--- Extracted information Enclosed Below ---
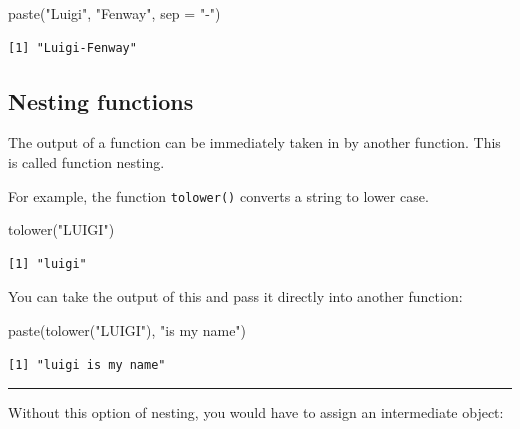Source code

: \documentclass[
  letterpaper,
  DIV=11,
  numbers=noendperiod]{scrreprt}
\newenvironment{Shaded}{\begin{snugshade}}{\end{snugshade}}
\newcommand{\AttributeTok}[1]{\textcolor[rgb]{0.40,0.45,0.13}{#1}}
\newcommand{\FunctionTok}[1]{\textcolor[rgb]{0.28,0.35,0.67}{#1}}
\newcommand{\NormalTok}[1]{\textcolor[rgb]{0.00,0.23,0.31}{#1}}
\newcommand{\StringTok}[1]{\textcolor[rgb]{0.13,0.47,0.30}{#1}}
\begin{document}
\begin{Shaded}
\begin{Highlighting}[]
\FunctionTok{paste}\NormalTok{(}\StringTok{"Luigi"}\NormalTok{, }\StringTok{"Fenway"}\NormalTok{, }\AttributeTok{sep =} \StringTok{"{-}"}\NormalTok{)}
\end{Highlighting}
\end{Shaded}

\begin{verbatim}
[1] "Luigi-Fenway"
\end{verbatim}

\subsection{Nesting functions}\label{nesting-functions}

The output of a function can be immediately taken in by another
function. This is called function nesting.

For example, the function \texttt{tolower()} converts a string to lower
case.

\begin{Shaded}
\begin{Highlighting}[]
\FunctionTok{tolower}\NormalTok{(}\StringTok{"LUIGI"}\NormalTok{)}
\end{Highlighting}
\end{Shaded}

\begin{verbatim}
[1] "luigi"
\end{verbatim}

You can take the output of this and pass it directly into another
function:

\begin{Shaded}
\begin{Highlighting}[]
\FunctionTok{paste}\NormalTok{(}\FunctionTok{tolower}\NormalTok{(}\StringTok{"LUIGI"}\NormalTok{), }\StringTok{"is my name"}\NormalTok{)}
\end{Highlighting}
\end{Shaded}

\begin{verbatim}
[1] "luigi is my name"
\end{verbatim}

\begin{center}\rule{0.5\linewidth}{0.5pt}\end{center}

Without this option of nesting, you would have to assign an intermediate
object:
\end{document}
--- End of Enclosed Extracted information ---
--- Extracted information Enclosed Below ---
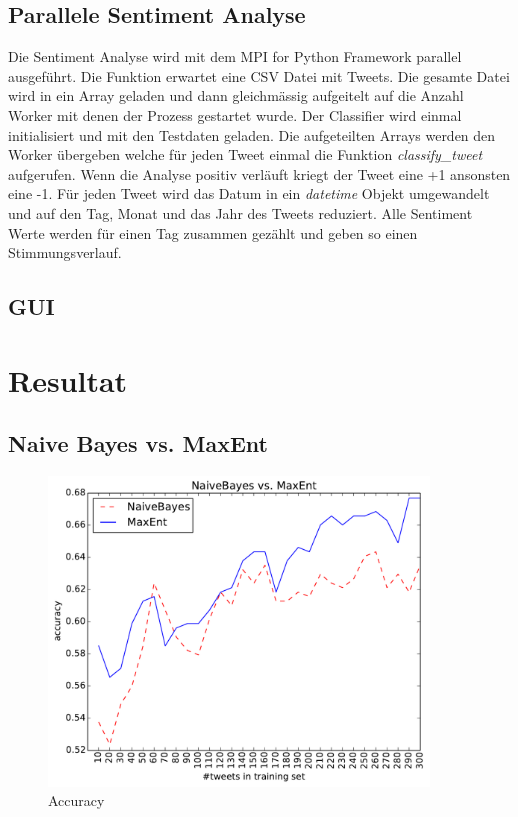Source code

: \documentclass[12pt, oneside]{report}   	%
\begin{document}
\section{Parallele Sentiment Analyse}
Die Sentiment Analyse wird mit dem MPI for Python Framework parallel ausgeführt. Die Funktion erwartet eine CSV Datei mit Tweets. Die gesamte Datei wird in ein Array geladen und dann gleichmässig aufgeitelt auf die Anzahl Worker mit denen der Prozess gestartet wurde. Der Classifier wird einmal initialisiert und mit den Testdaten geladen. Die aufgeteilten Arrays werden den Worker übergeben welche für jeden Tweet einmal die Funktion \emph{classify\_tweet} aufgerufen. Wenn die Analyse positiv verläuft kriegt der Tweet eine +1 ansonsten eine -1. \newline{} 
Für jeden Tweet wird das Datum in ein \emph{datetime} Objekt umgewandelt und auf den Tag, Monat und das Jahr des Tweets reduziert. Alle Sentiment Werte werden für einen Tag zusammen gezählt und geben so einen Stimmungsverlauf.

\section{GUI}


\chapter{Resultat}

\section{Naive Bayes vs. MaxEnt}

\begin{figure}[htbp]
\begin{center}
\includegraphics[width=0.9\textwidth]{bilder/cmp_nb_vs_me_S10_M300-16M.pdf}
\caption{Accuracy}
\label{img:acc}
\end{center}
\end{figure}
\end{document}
--- End of Enclosed Extracted information ---
* [Your objective]
Each line containing "emph" belongs in the answer; pick these out of the material and copy them.

* [Output below]
Die Sentiment Analyse wird mit dem MPI for Python Framework parallel ausgeführt. Die Funktion erwartet eine CSV Datei mit Tweets. Die gesamte Datei wird in ein Array geladen und dann gleichmässig aufgeitelt auf die Anzahl Worker mit denen der Prozess gestartet wurde. Der Classifier wird einmal initialisiert und mit den Testdaten geladen. Die aufgeteilten Arrays werden den Worker übergeben welche für jeden Tweet einmal die Funktion \emph{classify\_tweet} aufgerufen. Wenn die Analyse positiv verläuft kriegt der Tweet eine +1 ansonsten eine -1. \newline{} 
Für jeden Tweet wird das Datum in ein \emph{datetime} Objekt umgewandelt und auf den Tag, Monat und das Jahr des Tweets reduziert. Alle Sentiment Werte werden für einen Tag zusammen gezählt und geben so einen Stimmungsverlauf.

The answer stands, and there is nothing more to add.